Those are the findings from a new study in the Canadian Journal of Zoology that looked at moose health over several years in New Hampshire and Maine. The study identified 125 calves that died from 2014 to 2016 in the two states and found that tick infestations caused nearly 90 percent of those deaths. Ticks were also impacting female adults, resulting in fewer calves being born and a decline in overall calving rates.
Researchers found overall mortality rates of 70 percent among calves over that period, compared to about 15 percent two decades ago. The only bright spot came in 2017, when mortality rates were about 30 percent; researchers attributed that to a September drought and earlier snowfall resulting in fewer ticks.
“The deaths were directly related to heavy loads of winter ticks,” said Peter Pekins, a University of New Hampshire wildlife ecologist and one of the study’s authors, adding that ticks can extract most of a calf’s blood in two to three weeks. On average, they found 47,000 ticks on a calf.
“For a calf, that is just death,” he said. “That leads to acute anemia. The analogy is that someone cuts your arm off and you didn’t stop the blood flow. Physiologically, you can’t deal with that. You have to replace that blood.”
Maine’s moose population is thought to have fallen from 76,000 five years ago to between 60,000 and 70,000 today. New Hampshire’s numbers have reduced almost 50 percent, to about 5,000 animals. Vermont has also seen a decline to about 1,700 animals.
“Normally, you wouldn’t see a major population impact because the population can respond quite easily to one or two years,” Pekins said. “But this is documented in four of five years, and our suspicion is we have had this happen in six and maybe seven of the last 10 years.”

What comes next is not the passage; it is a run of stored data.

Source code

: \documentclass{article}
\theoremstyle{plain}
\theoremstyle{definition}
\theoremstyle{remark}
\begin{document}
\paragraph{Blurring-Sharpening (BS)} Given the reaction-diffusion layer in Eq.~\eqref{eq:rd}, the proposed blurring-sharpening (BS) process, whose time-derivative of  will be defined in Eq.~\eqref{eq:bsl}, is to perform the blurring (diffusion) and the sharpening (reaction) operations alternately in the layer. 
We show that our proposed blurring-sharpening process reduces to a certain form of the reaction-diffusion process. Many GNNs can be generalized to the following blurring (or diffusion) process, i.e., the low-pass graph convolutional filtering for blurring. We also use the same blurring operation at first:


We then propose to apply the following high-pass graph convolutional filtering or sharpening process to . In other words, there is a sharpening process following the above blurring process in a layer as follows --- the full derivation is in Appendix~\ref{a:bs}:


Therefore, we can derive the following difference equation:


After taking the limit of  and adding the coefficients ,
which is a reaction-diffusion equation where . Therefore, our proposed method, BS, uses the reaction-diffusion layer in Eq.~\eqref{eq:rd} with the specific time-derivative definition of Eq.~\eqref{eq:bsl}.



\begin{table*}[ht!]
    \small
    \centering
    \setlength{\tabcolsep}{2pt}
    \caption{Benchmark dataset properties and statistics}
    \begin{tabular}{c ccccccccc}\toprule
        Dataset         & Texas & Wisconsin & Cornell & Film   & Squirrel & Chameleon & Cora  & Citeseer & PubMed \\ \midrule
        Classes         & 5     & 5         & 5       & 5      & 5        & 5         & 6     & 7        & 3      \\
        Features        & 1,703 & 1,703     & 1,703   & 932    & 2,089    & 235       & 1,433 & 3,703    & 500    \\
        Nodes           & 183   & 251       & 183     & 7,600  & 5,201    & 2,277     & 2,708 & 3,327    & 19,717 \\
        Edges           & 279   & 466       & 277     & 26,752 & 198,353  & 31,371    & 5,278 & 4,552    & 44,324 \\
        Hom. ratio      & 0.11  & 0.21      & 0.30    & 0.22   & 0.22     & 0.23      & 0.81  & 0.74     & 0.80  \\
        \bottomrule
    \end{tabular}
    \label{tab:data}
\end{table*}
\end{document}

Frigid weather and extended snow cover once kept the ticks in check. But with climate change resulting in winters starting later and less snow in some places, winter ticks have more time to find their hosts. On top of that, these winter ticks appear to especially like moose, since the animals lack the grooming strategies of elk and deer that help remove the parasites.

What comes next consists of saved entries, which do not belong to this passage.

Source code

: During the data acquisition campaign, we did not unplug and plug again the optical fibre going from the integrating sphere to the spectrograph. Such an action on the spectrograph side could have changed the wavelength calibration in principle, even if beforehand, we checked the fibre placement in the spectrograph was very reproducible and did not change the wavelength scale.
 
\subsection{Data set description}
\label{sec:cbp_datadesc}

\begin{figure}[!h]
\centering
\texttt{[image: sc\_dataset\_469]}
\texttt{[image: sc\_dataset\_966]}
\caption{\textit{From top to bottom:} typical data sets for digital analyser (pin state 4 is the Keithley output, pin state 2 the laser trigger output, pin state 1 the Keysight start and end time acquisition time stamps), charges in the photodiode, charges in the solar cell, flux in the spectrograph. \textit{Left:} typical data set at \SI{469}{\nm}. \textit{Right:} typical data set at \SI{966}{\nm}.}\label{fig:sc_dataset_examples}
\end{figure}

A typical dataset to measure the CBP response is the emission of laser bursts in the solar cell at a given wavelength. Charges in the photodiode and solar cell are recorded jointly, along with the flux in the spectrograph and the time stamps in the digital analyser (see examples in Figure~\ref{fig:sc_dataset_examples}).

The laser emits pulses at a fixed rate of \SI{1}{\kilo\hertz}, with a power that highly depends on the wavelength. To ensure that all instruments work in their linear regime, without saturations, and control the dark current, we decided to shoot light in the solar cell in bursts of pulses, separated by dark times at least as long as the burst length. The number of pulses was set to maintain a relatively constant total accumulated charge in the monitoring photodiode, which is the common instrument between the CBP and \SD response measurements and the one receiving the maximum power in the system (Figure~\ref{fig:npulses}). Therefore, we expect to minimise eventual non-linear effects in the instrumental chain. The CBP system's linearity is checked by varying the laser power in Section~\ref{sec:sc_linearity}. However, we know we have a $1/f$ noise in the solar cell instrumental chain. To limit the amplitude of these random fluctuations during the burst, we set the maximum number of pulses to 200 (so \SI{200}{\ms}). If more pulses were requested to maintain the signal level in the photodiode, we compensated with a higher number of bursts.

These winter ticks, compared to deer ticks, also never leave their host and live several feet above the ground, a perfect place to catch a ride.
And the younger calves suffer much more than the adults, since they are smaller and feeding more often — which exposes them to the tick-filled trees and underbrush. That means more ticks on moose calves and a continued threat to the population’s long-term health.
Still, experts expect that moose will survive this parasitic onslaught and that their numbers will reach the point where there just aren’t enough animals to provide a stable food source for the ticks — thus causing the parasite population to fall and the moose numbers to rebound.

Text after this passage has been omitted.